_Task details:_ For the records below, print the lines from the line with "then there is" through the line with "For each block" exactly as written; include both end lines and exclude the rest.

_Supplied records:_
====================
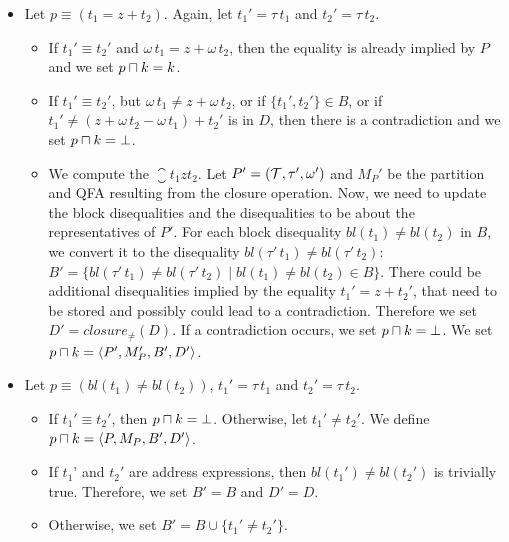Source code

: \begin{itemize}
    \item Let $p \equiv (t_1 = z + t_2)$. Again, let $t_1'=\tau\,t_1$ and $t_2'=\tau\,t_2$.
    \begin{itemize}
        \item If $t_1' \equiv t_2'$ and $\omega\,t_1 = z + \omega\,t_2$,
        then the equality is already implied by $P$ and we set $p \sqcap k = k$.
        \item If $t_1' \equiv t_2'$, but $\omega\,t_1 \neq z + \omega\,t_2$,
        or if $\{t_1',t_2'\}\in B$, or if $t_1' \neq (z + \omega\,t_2 - \omega\,t_1) + t_2'$ is in $D$,
        then there is a contradiction and we set $p \sqcap k = \bot$.
        \item We compute the $\closure{t_1}{z}{t_2}$.
        Let $P' = (\mathcal{T}, \tau', \omega')$ and $M_P'$ be the partition and QFA resulting from the closure operation.
        Now, we need to update the block disequalities and the disequalities to be about the representatives of $P'$.
        For each block disequality $bl(t_1) \neq bl(t_2)$ in $B$, we convert it to the disequality $bl(\tau'\,t_1) \neq bl(\tau'\,t_2)$:
        $B' = \{bl(\tau'\,t_1) \neq bl(\tau'\,t_2) \mid bl(t_1) \neq bl(t_2) \in B\}$.
        There could be additional disequalities implied by the equality $t_1' = z + t_2'$, that need to be stored and
        possibly could lead to a contradiction.
        Therefore we set $D' = closure_\neq(D)$. 
        If a contradiction occurs, we set $p \sqcap k = \bot$.
        We set $p \sqcap k = \langle P',M_P',B',D'\rangle$.
    \end{itemize}
    \item Let $p \equiv (bl(t_1) \neq bl(t_2))$, $t_1'=\tau\,t_1$ and $t_2'=\tau\,t_2$.
    \begin{itemize}
        \item If $t_1' \equiv t_2'$, then $p \sqcap k = \bot$.
         Otherwise, let $t_1' \neq t_2'$. We define $p \sqcap k = \langle P,M_P,B', D'\rangle$.
         \item If $t_1$' and $t_2'$ are address expressions, then $bl(t_1') \neq bl(t_2')$ is trivially true.
          Therefore, we set $B'= B$ and $D'=D$. 
          \item Otherwise, we set $B' = B \cup \{t_1' \neq t_2'\}$.

\end{itemize}
\end{itemize}
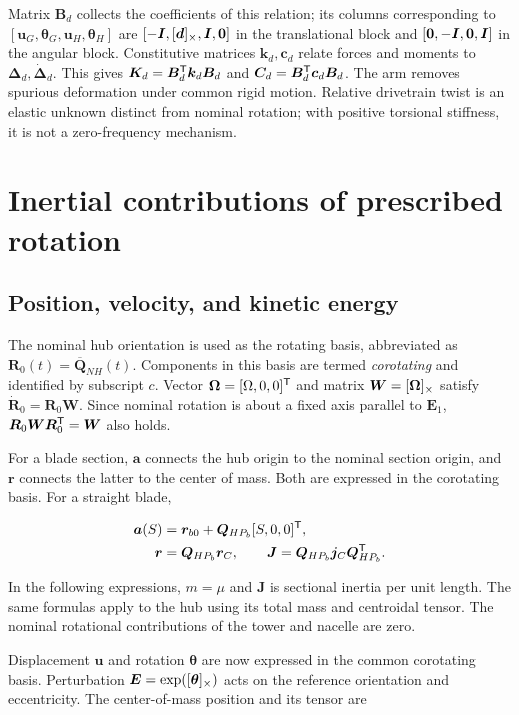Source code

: Matrix $\bm B_d$ collects the coefficients of this relation; its columns corresponding to $[\bm u_G,\bm\theta_G,\bm u_H,\bm\theta_H]$ are $[-\I,\Sx{d},\I,\bm0]$ in the translational block and $[\bm0,-\I,\bm0,\I]$ in the angular block. Constitutive matrices $\bm k_d,\bm c_d$ relate forces and moments to $\bm\Delta_d,\dot{\bm\Delta}_d$. This gives $\bm K_d=\bm B_d^\tr\bm k_d\bm B_d$ and $\bm C_d=\bm B_d^\tr\bm c_d\bm B_d$. The arm removes spurious deformation under common rigid motion. Relative drivetrain twist is an elastic unknown distinct from nominal rotation; with positive torsional stiffness, it is not a zero-frequency mechanism.

\FloatBarrier
\section{Inertial contributions of prescribed rotation}
\label{sec:giro}
\subsection{Position, velocity, and kinetic energy}
The nominal hub orientation is used as the rotating basis, abbreviated as $\bm R_0(t)=\overline{\bm Q}_{NH}(t)$. Components in this basis are termed \emph{corotating} and identified by subscript $c$. Vector $\bm\Omega=[\Omega,0,0]^\tr$ and matrix $\bm W=\Sx{\Omega}$ satisfy $\dot{\bm R}_0=\bm R_0\bm W$. Since nominal rotation is about a fixed axis parallel to $\bm E_1$, $\bm R_0\bm W\bm R_0^\tr=\bm W$ also holds.

For a blade section, $\bm a$ connects the hub origin to the nominal section origin, and $\bm r$ connects the latter to the center of mass. Both are expressed in the corotating basis. For a straight blade,

\begin{align}
\bm a(S)&=\bm r_{b0}+\bm Q_{HP_b}[S,0,0]^\tr,\nonumber\\
\bm r&=\bm Q_{HP_b}\bm r_C,\qquad
\bm J=\bm Q_{HP_b}\bm j_C\bm Q_{HP_b}^\tr.
\label{eq:datos-giro}
\end{align}

In the following expressions, $m=\mu$ and $\bm J$ is sectional inertia per unit length. The same formulas apply to the hub using its total mass and centroidal tensor. The nominal rotational contributions of the tower and nacelle are zero.

Displacement $\bm u$ and rotation $\bm\theta$ are now expressed in the common corotating basis. Perturbation $\bm E=\exp(\Sx{\theta})$ acts on the reference orientation and eccentricity. The center-of-mass position and its tensor are

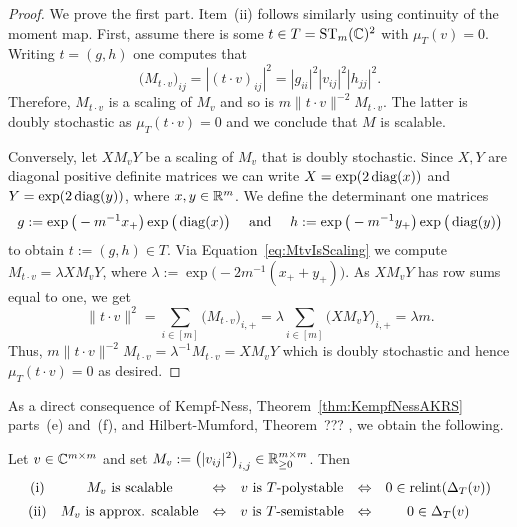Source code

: \begin{proof}
	We prove the first part. Item~(ii) follows similarly using continuity of the moment map.
	First, assume there is some $t \in T = \operatorname{ST}_m(\mathbb C)^2$ with $\mu_{T}(v) = 0$. Writing $t = (g,h)$ one computes that
		\begin{equation}\label{eq:MtvIsScaling}
			\big( M_{t \cdot v} \big)_{ij} = | (t \cdot v)_{ij} |^2 = |g_{ii}|^2 |v_{ij}|^2 |h_{jj}|^2 .
		\end{equation}
	Therefore, $M_{t \cdot v}$ is a scaling of $M_v$ and so is $m \|t \cdot v\|^{-2} M_{t\cdot v}$. The latter is doubly stochastic as $\mu_T(t \cdot v) = 0$ and we conclude that $M$ is scalable.
	
	Conversely, let $X M_v Y$ be a scaling of $M_v$ that is doubly stochastic. Since $X,Y$ are diagonal positive definite matrices we can write $X = \exp(2\operatorname{diag}(x))$ and $Y = \exp(2 \operatorname{diag}(y))$, where $x,y \in \mathbb R^m$. We define the determinant one matrices
		\[ g := \exp \big( - m^{-1} x_+ \big) \exp\big( \operatorname{diag}(x) \big) \quad \text{ and }\quad  h := \exp \big( - m^{-1} y_+ \big) \exp\big( \operatorname{diag}(y) \big) \]
	to obtain $t := (g,h) \in T$. Via Equation~\eqref{eq:MtvIsScaling} we compute $M_{t \cdot v} = \lambda X M_v Y$, where $\lambda := \exp \big( - 2 m^{-1} (x_+ + y_+) \big)$. As $X M_v Y$ has row sums equal to one, we get 
		\[ \| t \cdot v \|^2 = \sum_{i \in [m]} \big(M_{t \cdot v} \big)_{i,+} 
		= \lambda \sum_{i \in [m]} \big( X M_{v} Y \big)_{i,+} = \lambda m .  \] 
	Thus, $m \|t\cdot v \|^{-2} M_{t \cdot v} = \lambda^{-1} M_{t \cdot v} = X M_v Y$ which is doubly stochastic and hence $\mu_T(t \cdot v ) = 0$ as desired.
\end{proof}

As a direct consequence of Kempf-Ness, Theorem~\ref{thm:KempfNessAKRS} parts~(e) and~(f), and Hilbert-Mumford, Theorem~???%
, we obtain the following.

\begin{cor} \label{cor:MatrixScalingKempfNess}
	Let $v \in \mathbb C^{m \times m}$ and set $M_v := \big( |v_{ij}|^2 \big)_{i,j} \in \mathbb R_{\geq 0}^{m \times m}$. Then
		\[ \begin{matrix}
			\text{(i)} & M_v \text{ is scalable} & \Leftrightarrow & v \text{ is } T\text{-polystable} & \Leftrightarrow & 0 \in \operatorname{relint}(\Delta_{T}(v)) \\[5pt]
			
			\text{(ii)} & M_v \text{ is approx. scalable} & \Leftrightarrow & v \text{ is } T\text{-semistable} & \Leftrightarrow & 0 \in \Delta_{T}(v)
		\end{matrix} \]
\end{cor}

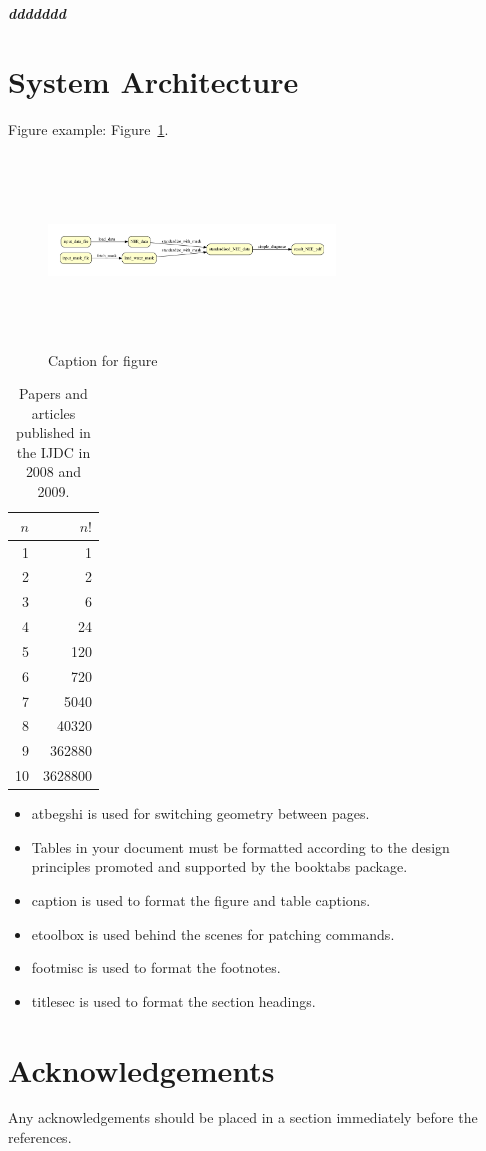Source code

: \documentclass[practice]{ijdc-v9}
\begin{document}
\subparagraph{ddddddd}

\section{System Architecture}

Figure example:   Figure~\ref{fig:start-paper}.

\begin{figure}[h]
    \centering
    \includegraphics[width=3.0in, height=2in]{image1.pdf}
    \caption{Caption for figure}
    \label{fig:start-paper}
\end{figure}


\begin{table}
\caption{Papers and articles published in the IJDC in 2008 and 2009.} 
\label{tab:issues} 
\centering\small 
\begin{tabular}{|r|r|}
\hline
$n$&$n!$\\
\hline
1&1\\
2&2\\
3&6\\
4&24\\
5&120\\
6&720\\
7&5040\\
8&40320\\
9&362880\\
10&3628800\\
\hline
\end{tabular}\end{table}



\begin{itemize}
\item\textsf{atbegshi} is used for switching geometry between pages.
\item Tables in your document must be formatted according to the design principles promoted and supported by the \textsf{booktabs} package.
\item\textsf{caption} is used to format the figure and table captions.
\item\textsf{etoolbox} is used behind the scenes for patching commands.
\item\textsf{footmisc} is used to format the footnotes.
\item\textsf{titlesec} is used to format the section headings.
\end{itemize}





\section{Acknowledgements}

Any acknowledgements should be placed in a section immediately before the references.\nocite{*}

\printbibliography
%
\end{document}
====================
_Response:_
        then there is a contradiction and we set $p \sqcap k = \bot$.
        \item We compute the $\closure{t_1}{z}{t_2}$.
        Let $P' = (\mathcal{T}, \tau', \omega')$ and $M_P'$ be the partition and QFA resulting from the closure operation.
        Now, we need to update the block disequalities and the disequalities to be about the representatives of $P'$.
        For each block disequality $bl(t_1) \neq bl(t_2)$ in $B$, we convert it to the disequality $bl(\tau'\,t_1) \neq bl(\tau'\,t_2)$:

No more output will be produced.